TASK DIRECTIONS:
Take every line of the material below that includes the string "System" and copy it out.
* * *
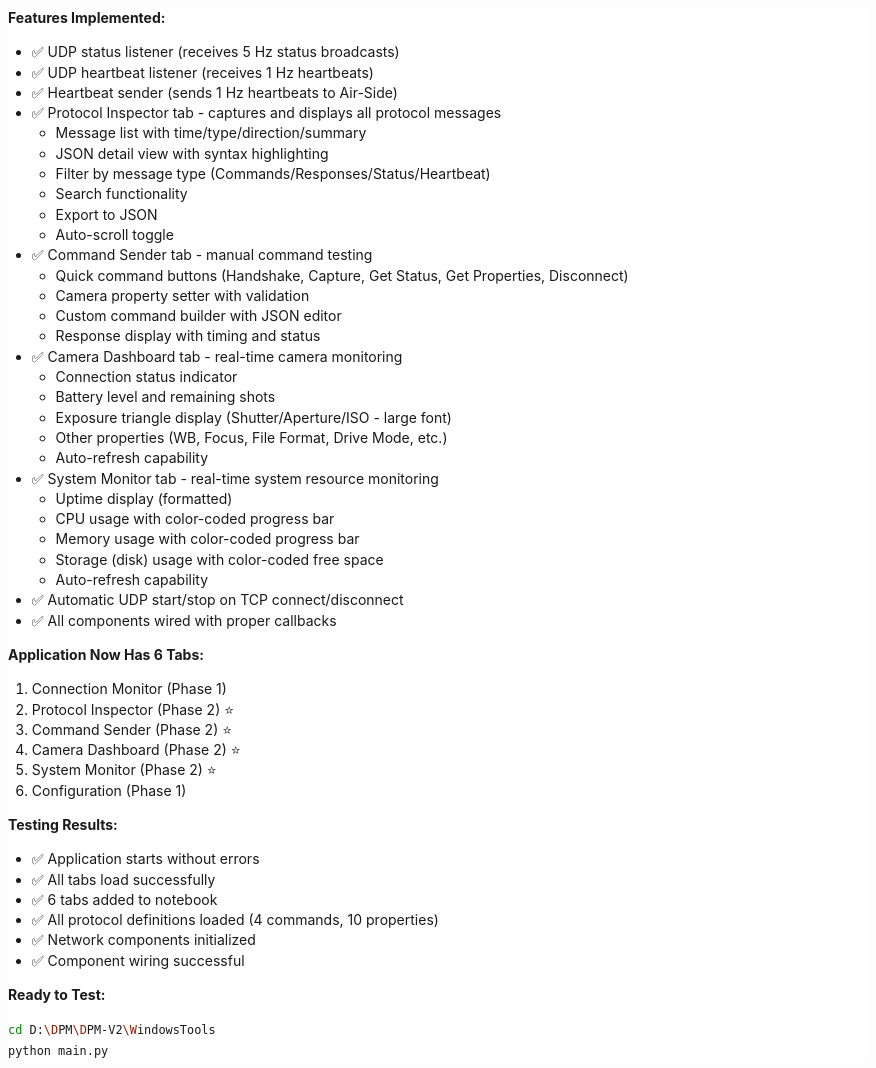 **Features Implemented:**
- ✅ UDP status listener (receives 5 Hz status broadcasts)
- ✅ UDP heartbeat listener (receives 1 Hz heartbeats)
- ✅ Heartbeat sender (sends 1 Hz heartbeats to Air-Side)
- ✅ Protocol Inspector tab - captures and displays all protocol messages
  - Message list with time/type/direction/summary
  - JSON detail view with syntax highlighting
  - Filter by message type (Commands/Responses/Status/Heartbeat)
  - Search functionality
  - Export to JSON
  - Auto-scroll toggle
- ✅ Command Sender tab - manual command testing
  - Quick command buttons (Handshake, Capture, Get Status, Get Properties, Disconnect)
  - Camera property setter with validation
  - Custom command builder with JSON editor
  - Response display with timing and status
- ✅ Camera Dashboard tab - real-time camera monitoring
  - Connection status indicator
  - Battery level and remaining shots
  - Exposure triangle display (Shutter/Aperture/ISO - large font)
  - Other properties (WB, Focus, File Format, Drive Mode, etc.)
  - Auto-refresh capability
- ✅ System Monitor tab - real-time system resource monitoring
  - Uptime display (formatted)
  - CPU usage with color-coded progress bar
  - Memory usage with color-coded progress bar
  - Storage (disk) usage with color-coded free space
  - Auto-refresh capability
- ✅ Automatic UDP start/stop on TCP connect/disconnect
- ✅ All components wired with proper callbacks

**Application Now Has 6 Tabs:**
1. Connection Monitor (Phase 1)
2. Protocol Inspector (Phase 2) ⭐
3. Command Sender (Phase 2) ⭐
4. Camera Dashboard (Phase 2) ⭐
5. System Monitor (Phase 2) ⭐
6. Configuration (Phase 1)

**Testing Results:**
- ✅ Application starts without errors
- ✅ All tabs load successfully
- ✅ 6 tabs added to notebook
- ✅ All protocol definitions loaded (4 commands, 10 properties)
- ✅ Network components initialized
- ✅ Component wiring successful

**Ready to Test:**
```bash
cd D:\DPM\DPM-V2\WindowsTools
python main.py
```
* * *
TASK SOLUTION:
- ✅ System Monitor tab - real-time system resource monitoring
5. System Monitor (Phase 2) ⭐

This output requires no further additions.